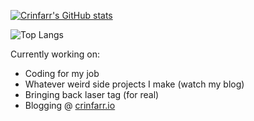 [![Crinfarr's GitHub stats](https://github-readme-stats.vercel.app/api?username=crinfarr&count_private=true&show_icons=true&theme=dark)](https://github.com/anuraghazra/github-readme-stats)

![Top Langs](https://api.githubtrends.io/user/svg/Crinfarr/langs?time_range=one_year&include_private=True&loc_metric=changed&theme=dark)

Currently working on:
* Coding for my job
* Whatever weird side projects I make (watch my blog)
* Bringing back laser tag (for real)
* Blogging @ [crinfarr.io](https://crinfarr.io)
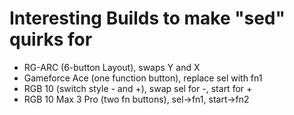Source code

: # Interesting Builds to make "sed" quirks for
* RG-ARC (6-button Layout), swaps Y and X
* Gameforce Ace (one function button), replace sel with fn1
* RGB 10 (switch style - and +), swap sel for -, start for +
* RGB 10 Max 3 Pro (two fn buttons), sel->fn1, start->fn2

-- -- --

Reproduce all of the entries above word for word, but leave out their pictures.

*RESULT FOR THIS EXERCISE*.
 [![Crinfarr's GitHub stats](https://github-readme-stats.vercel.app/api?username=crinfarr&count_private=true&show_icons=true&theme=dark)](https://github.com/anuraghazra/github-readme-stats)

![Top Langs](https://api.githubtrends.io/user/svg/Crinfarr/langs?time_range=one_year&include_private=True&loc_metric=changed&theme=dark)

Currently working on:
* Coding for my job
* Whatever weird side projects I make (watch my blog)
* Bringing back laser tag (for real)
* Blogging @ [crinfarr.io](https://crinfarr.io)
Source code

: # Interesting Builds to make "sed" quirks for
* RG-ARC (6-button Layout), swaps Y and X
* Gameforce Ace (one function button), replace sel with fn1
* RGB 10 (switch style - and +), swap sel for -, start for +
* RGB 10 Max 3 Pro (two fn buttons), sel->fn1, start->fn2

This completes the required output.